3D Thursday: home for the holidays?

Week four of my 3D Thursdays. I wasn’t sure I would manage to keep it up, but I have stuck with it (sorry!) and am having fun making little glittery things. Well, today it is one very little, very glittery thing.

I have used a Tattered Lace Shop die (bought last year) to make a Christmassy something. It could be purely decorative, or another Advent calendar piece, or even an alternative Christmas card or tree decoration.

Firstly I printed out some music score from the Hearts and Roses Christmas digikit using Serif CraftArtist. With uncharacteristic foresight I actually thought about where to position the die, so I have musical notes in the right places, as opposed to featuring the gap between the staves. Hurrah!

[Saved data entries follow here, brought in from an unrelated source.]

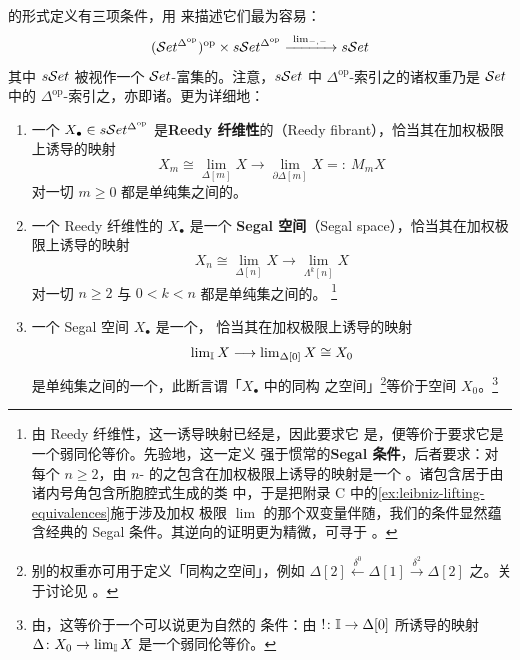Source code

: \trCompleteSegalSpaces{}的形式定义有三项条件，用\trWeightedLimit{}%
\trBifunctor{}来描述它们最为容易：
\[
(\Set^{\Delta^{\mathrm{op}}})^{\mathrm{op}}\times \sSet^{\Delta^{\mathrm{op}}}
\xrightarrow{\ \operatorname{lim}_{-,-}\ }\sSet
\]
其中 $\sSet$ 被视作一个 $\Set$-富集的\trCategory。注意，$\sSet$ 中
$\Delta^{\mathrm{op}}$-索引之\trDiagram{}的诸权重乃是 $\Set$ 中的
$\Delta^{\mathrm{op}}$-索引之\trDiagram，亦即诸\trSimplicialSet。更为详细地：

\begin{definition}[完全 Segal 空间]\label{def:complete-segal-space}
\begin{enumerate}[label=(\roman*)]
\item 一个\trSimplicialObject{} $X_{\bullet}\in\sSet^{\Delta^{\mathrm{op}}}$
  是\textbf{Reedy 纤维性}的（Reedy fibrant），恰当其在加权极限上诱导的映射
  \[
  X_{m}\cong\operatorname{lim}_{\Delta[m]}X\longrightarrow
  \operatorname{lim}_{\partial\Delta[m]}X=:\ M_{m}X
  \]
  对一切 $m\ge 0$ 都是单纯集之间的\trKanFibration。
\item 一个 Reedy 纤维性的\trSimplicialObject{} $X_{\bullet}$ 是一个%
  \textbf{Segal 空间}（Segal space），恰当其在加权极限上诱导的映射
  \[
  X_{n}\cong\operatorname{lim}_{\Delta[n]}X\longrightarrow
  \operatorname{lim}_{\Lambda^{k}[n]}X
  \]
  对一切 $n\ge 2$ 与 $0<k<n$ 都是单纯集之间的\trTrivialFibration。%
  \footnote{由 Reedy 纤维性，这一诱导映射已经是\trKanFibration，因此要求它
  是\trTrivialFibration，便等价于要求它是一个弱同伦等价。先验地，这一定义
  强于惯常的\textbf{Segal 条件}，后者要求：对每个 $n\ge 2$，由 $n$-%
  \trSimplex{}的\trSpine{}之包含在加权极限上诱导的映射是一个%
  \trTrivialFibration。诸\trSpine{}包含居于由诸内号角包含所胞腔式生成的类
  中，于是把附录 C 中的\cref{ex:leibniz-lifting-equivalences}施于涉及加权
  极限 $\operatorname{lim}$ 的那个双变量伴随，我们的条件显然蕴含经典的
  Segal 条件。其逆向的证明更为精微，可寻于 \cite[3.4]{bib64}。}
\item 一个 Segal 空间 $X_{\bullet}$ 是一个\textbf{\trCompleteSegalSpaces}，
  恰当其在加权极限上诱导的映射
  \[
  \operatorname{lim}_{\qcInt}X\longrightarrow
  \operatorname{lim}_{\Delta[0]}X\cong X_{0}
  \]
  是单纯集之间的一个\trTrivialFibration，此断言谓「$X_{\bullet}$ 中的同构
  之空间」\footnote{别的权重亦可用于定义「同构之空间」，例如%
  $\Delta[2]\xleftarrow{\ \delta^{0}\ }\Delta[1]\xrightarrow{\ \delta^{2}\ }\Delta[2]$ 之\trPushout。关于讨论见 \cite[\S11]{bib100}。}等价于空间
  $X_{0}$。\footnote{由\trTwoOfThreeProperty，这等价于一个可以说更为自然的
  条件：由 $!\colon\qcInt\to\Delta[0]$ 所诱导的映射
  $\Delta\colon X_{0}\to\operatorname{lim}_{\qcInt}X$ 是一个弱同伦等价。}
\end{enumerate}
\end{definition}

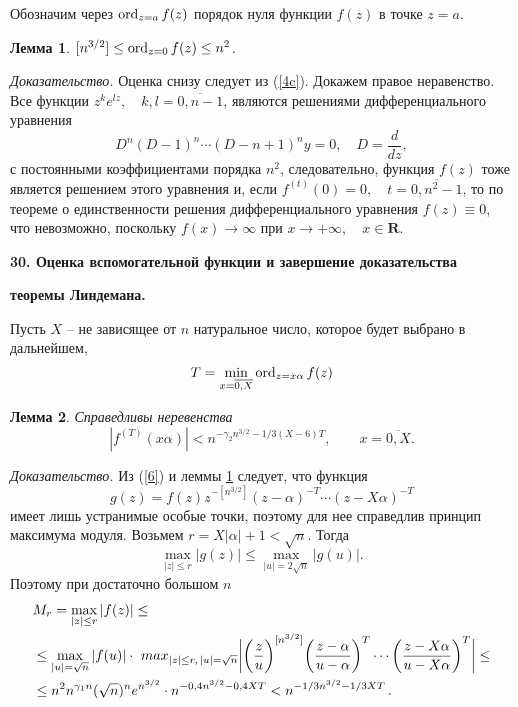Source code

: \documentclass[12pt]{article}
\newtheorem{lemma}{Лемма}
\let\ol\overline
\begin{document}
Обозначим через $\operatorname{ord}_{z=a}f(z)$  порядок нуля функции $f(z)$  в
точке $z=a$.

\begin{lemma}\label{M}  $[n^{3/2}] \leq \operatorname{ord}_{z=0}f(z) \leq n^2$.
\end{lemma}

 \emph{Доказательство.}   Оценка снизу следует из (\ref{4c}).
Докажем правое неравенство.  Все функции $z^ke^{lz}, \quad k,l=
\ol{0,n-1}$, являются решениями дифференциального уравнения
$$
D^n(D-1)^n \cdots (D-n+1)^ny=0, \quad D=\frac d{dz},
$$
с постоянными коэффициентами порядка $n^2$, следовательно, функция
$f(z)$ тоже является решением этого уравнения и, если
$f^{(t)}(0)=0, \quad t=\ol{0,n^2-1}$, то по теореме о
единственности решения дифференциального уравнения  $f(z) \equiv
0$, что невозможно, поскольку $f(x) \to \infty$ при $x\to +\infty,
\quad x\in\mathbf  R$.



\vskip 5mm \centerline{\bf {30. Оценка
вспомогательной функции и завершение
доказательства}  } \centerline{\bf {теоремы
Линдемана.}}
 \vskip 5mm

Пусть $X$  -- не зависящее от $n$ натуральное число, которое будет
выбрано в дальнейшем,
\begin{equation}\label{6}
T=\min_{x=\ol{0,X}}\ord_{z=x \alpha}f(z)
\end{equation}
\begin{lemma}\label{N}  Справедливы неревенства
$$
|f^{(T)}(x \alpha)| < n^{-\gamma_2n^{3/2}-1/3(X-6)T}, \qquad
x=\ol{0,X}.
$$
\end{lemma}

\emph{Доказательство.}  Из (\ref{6}) и леммы
\ref{M} следует, что функция
$$
g(z)=f(z)z^{-[n^{3/2}]}(z-\alpha)^{-T} \cdots (z-X\alpha)^{-T}
$$
имеет лишь устранимые особые точки, поэтому для нее справедлив
принцип максимума модуля. Возьмем $r=X|\alpha |+1<\sqrt n$. Тогда
$$
\max_{|z| \le r}|g(z)| \le \max_{|u|=2\sqrt n}|g(u)|.
$$
Поэтому   при достаточно большом $n$
\begin{equation}\label{7}
\aligned &
M_r=\max_{|z| \le r}|f(z)| \le  \\
& \le\max_{|u|=\sqrt n}|f(u)| \cdot \ max_{|z|
\le r,\,  |u|=\sqrt n} \biggl|\biggl(\frac zu
\biggr)^{[n^{3/2}]}
\biggl(\frac{z-\alpha}{u-\alpha}\biggr)^T \cdots
\biggl(\frac{z-X\alpha}{u-X\alpha}\biggr)^T
\biggr| \le \\
 & \le n^2n^{\gamma_1n}(\sqrt n)^n
e^{n^{3/2}}\cdot
 n^{-0,4n^{3/2}-0,4XT}<n^{-1/3n^{3/2}-1/3XT}\,.
\endaligned
\end{equation}
\end{document}
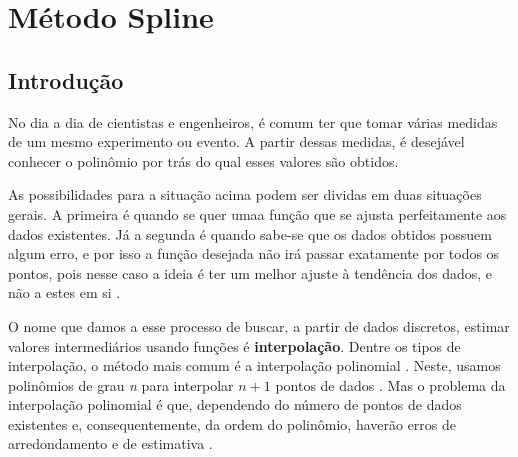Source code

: \chapter[Método Spline]{Método Spline}
\label{cap:metodo}

\section{Introdução}

No dia a dia de cientistas e engenheiros, é comum ter que tomar várias medidas de um mesmo experimento ou evento. A partir dessas medidas, é desejável conhecer o polinômio por trás do qual esses valores são obtidos.

As possibilidades para a situação acima podem ser dividas em duas situações gerais. A primeira é quando se quer umaa função que se ajusta perfeitamente aos dados existentes. Já a segunda é quando sabe-se que os dados obtidos possuem algum erro, e por isso a função desejada não irá passar exatamente por todos os pontos, pois nesse caso a ideia é ter um melhor ajuste à tendência dos dados, e não a estes em si \cite{lindfieldnumerical}.

O nome que damos a esse processo de buscar, a partir de dados discretos, estimar valores intermediários usando funções é \textbf{interpolação}. Dentre os tipos de interpolação, o método mais comum é a interpolação polinomial \cite{chaprametodos}. Neste, usamos polinômios de grau \textit{n} para interpolar $n + 1$ pontos de dados \cite{chaprametodos}. Mas o problema da interpolação polinomial é que, dependendo do número de pontos de dados existentes e, consequentemente, da ordem do polinômio, haverão erros de arredondamento e de estimativa \cite{chaprametodos}.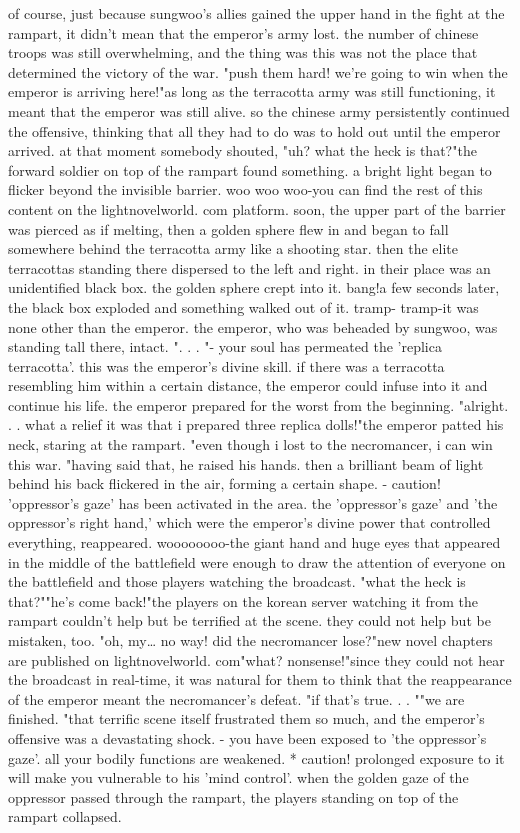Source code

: of course, just because sungwoo's allies gained the upper hand in the fight at the rampart, it didn't mean that the emperor's army lost.
 the number of chinese troops was still overwhelming, and the thing was this was not the place that determined the victory of the war.
 "push them hard! we're going to win when the emperor is arriving here!"as long as the terracotta army was still functioning, it meant that the emperor was still alive.
 so the chinese army persistently continued the offensive, thinking that all they had to do was to hold out until the emperor arrived.
at that moment somebody shouted, "uh? what the heck is that?"the forward soldier on top of the rampart found something.
 a bright light began to flicker beyond the invisible barrier.
woo woo woo-you can find the rest of this content on the lightnov­elworld.
com platform.
soon, the upper part of the barrier was pierced as if melting, then a golden sphere flew in and began to fall somewhere behind the terracotta army like a shooting star.
then the elite terracottas standing there dispersed to the left and right.
 in their place was an unidentified black box.
 the golden sphere crept into it.
bang!a few seconds later, the black box exploded and something walked out of it.
tramp- tramp-it was none other than the emperor.
 the emperor, who was beheaded by sungwoo, was standing tall there, intact.
".
.
.
"- your soul has permeated the 'replica terracotta'.
this was the emperor's divine skill.
 if there was a terracotta resembling him within a certain distance, the emperor could infuse into it and continue his life.
the emperor prepared for the worst from the beginning.
"alright.
.
.
what a relief it was that i prepared three replica dolls!"the emperor patted his neck, staring at the rampart.
 "even though i lost to the necromancer, i can win this war.
"having said that, he raised his hands.
 then a brilliant beam of light behind his back flickered in the air, forming a certain shape.
 - caution! 'oppressor's gaze' has been activated in the area.
the 'oppressor's gaze' and 'the oppressor's right hand,' which were the emperor's divine power that controlled everything, reappeared.
woooooooo-the giant hand and huge eyes that appeared in the middle of the battlefield were enough to draw the attention of everyone on the battlefield and those players watching the broadcast.
"what the heck is that?""he's come back!"the players on the korean server watching it from the rampart couldn't help but be terrified at the scene.
 they could not help but be mistaken, too.
 "oh, my… no way! did the necromancer lose?"new novel chapters are published on lightnovelworld.
com"what? nonsense!"since they could not hear the broadcast in real-time, it was natural for them to think that the reappearance of the emperor meant the necromancer's defeat.
"if that's true.
.
.
""we are finished.
"that terrific scene itself frustrated them so much, and the emperor's offensive was a devastating shock.
 - you have been exposed to 'the oppressor's gaze'.
 all your bodily functions are weakened.
 * caution! prolonged exposure to it will make you vulnerable to his 'mind control'.
when the golden gaze of the oppressor passed through the rampart, the players standing on top of the rampart collapsed.


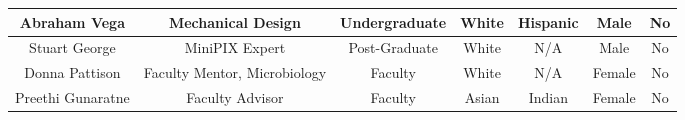 \begin{appendices}
\begin{table}[h!]
\begin{tabular}  {ccccccc}
      Abraham Vega & Mechanical Design & Undergraduate & White & Hispanic & Male & No \\ \hline
	  Stuart George & MiniPIX Expert & Post-Graduate & White & N/A & Male & No \\ \hline
	  Donna Pattison & Faculty Mentor, Microbiology & Faculty & White & N/A & Female & No \\ \hline
	  Preethi Gunaratne & Faculty Advisor & Faculty & Asian & Indian & Female & No \\ \hline
	\end{tabular}	
  \end{table}  

  \section{}

\end{appendices}
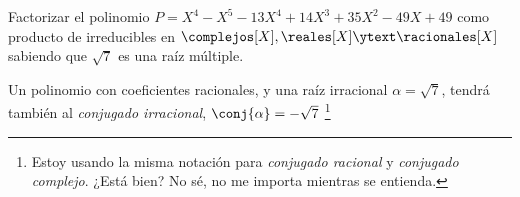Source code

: \ejercicio
Factorizar el polinomio 
$
P = X^4 - X^5 - 13X^4 + 14X^3 + 35X^2 -49X + 49
$
como producto de irreducibles en $\complejos[X], \reales[X] \ytext \racionales[X]$ sabiendo que $\sqrt7$ es una
raíz múltiple.

\separadorCorto

Un polinomio con coeficientes racionales, y una raíz irracional
$\alpha = \sqrt7$,
tendrá también al \textit{conjugado irracional}, $\conj{\alpha} = -\sqrt{7}$
\footnote{Estoy usando la misma notación para \textit{conjugado racional} y \textit{conjugado complejo}. ¿Está bien? No sé, no me importa mientras se entienda.}

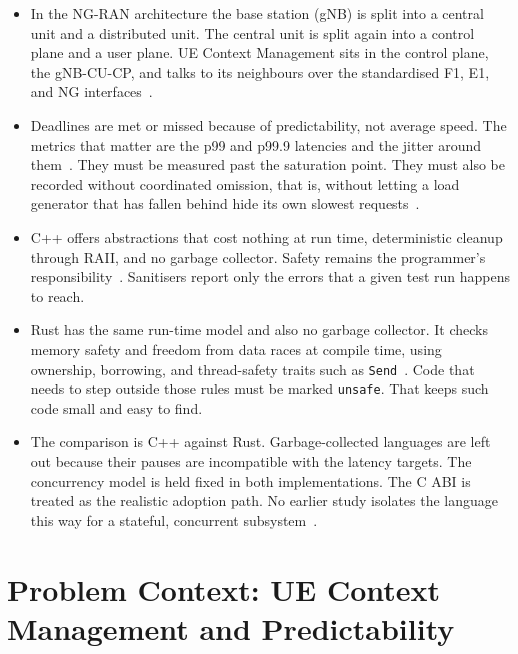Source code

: \documentclass[english,twoside,openright,a4paper,censored,csm,software-track-2020]{HYthesisML}
\begin{document}
\begin{itemize}
  \item In the NG-RAN architecture the base station (gNB) is split into a central unit and a
        distributed unit. The central unit is split again into a control plane and a user plane.
        UE Context Management sits in the control plane, the gNB-CU-CP, and talks to its
        neighbours over the standardised F1, E1, and NG interfaces~\cite{3gpp38401}.
  \item Deadlines are met or missed because of predictability, not average speed. The metrics
        that matter are the p99 and p99.9 latencies and the jitter around
        them~\cite{dean2013tail}. They must be measured past the saturation point. They must also
        be recorded without coordinated omission, that is, without letting a load generator that
        has fallen behind hide its own slowest
        requests~\cite{schroeder2006openclosed,tene_hdrhistogram}.
  \item C++ offers abstractions that cost nothing at run time, deterministic cleanup through
        RAII, and no garbage collector. Safety remains the programmer's
        responsibility~\cite{szekeres2013sok}. Sanitisers report only the errors that a given
        test run happens to reach.
  \item Rust has the same run-time model and also no garbage collector. It checks memory safety
        and freedom from data races at compile time, using ownership, borrowing, and thread-safety
        traits such as \texttt{Send}~\cite{klabnik2023rust,jung2021safe}. Code that needs to
        step outside those rules must be marked \texttt{unsafe}. That keeps such code small and
        easy to find.
  \item The comparison is C++ against Rust. Garbage-collected languages are left out because
        their pauses are incompatible with the latency targets. The concurrency model is held
        fixed in both implementations. The C ABI is treated as the realistic adoption path. No
        earlier study isolates the language this way for a stateful, concurrent
        subsystem~\cite{karlback2021ran,emberg2023asn1}.
\end{itemize}

\chapter{Problem Context: UE Context Management and Predictability\label{chapter:context}}
\end{document}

Next to crease and glue the shop (hereafter known as the ‘house’) together. I inked the house corners in silver to define them a bit more. For the roof I wanted a different colour and texture so opted for some silver glitter cardstock, cut to size, the edges trimmed with decorative scissors and then stuck over the existing roof. Like double glazing. Ignore the fact the windows are open to the elements. This is a house for tiny yetis. I also used the same scissors to cut slivers of glitter card for the base.

holiday-house-1

The wreath is highly technical. It is made by twisting a silver pipe-cleaner around a pen to form the circle, dolloping on some tacky glue in a very heavy-handed way and then dunking in a tub of glitter a few times so it gets a bit clumpy looking, like wet snow. Mission accomplished!

holiday-house-4

The finishing touches are a string of sticky pearls to gussy up the gable end and a banner greeting raised up on a double layer of 3D pads. Add one twinkly battery tea light and ta-dah!

If you fancy having a go you don’t need a die to do this. There are plenty of free templates for houses available. You might even already have a cookbook with a gingerbread house you could use. If anyone does make one I’d love to see!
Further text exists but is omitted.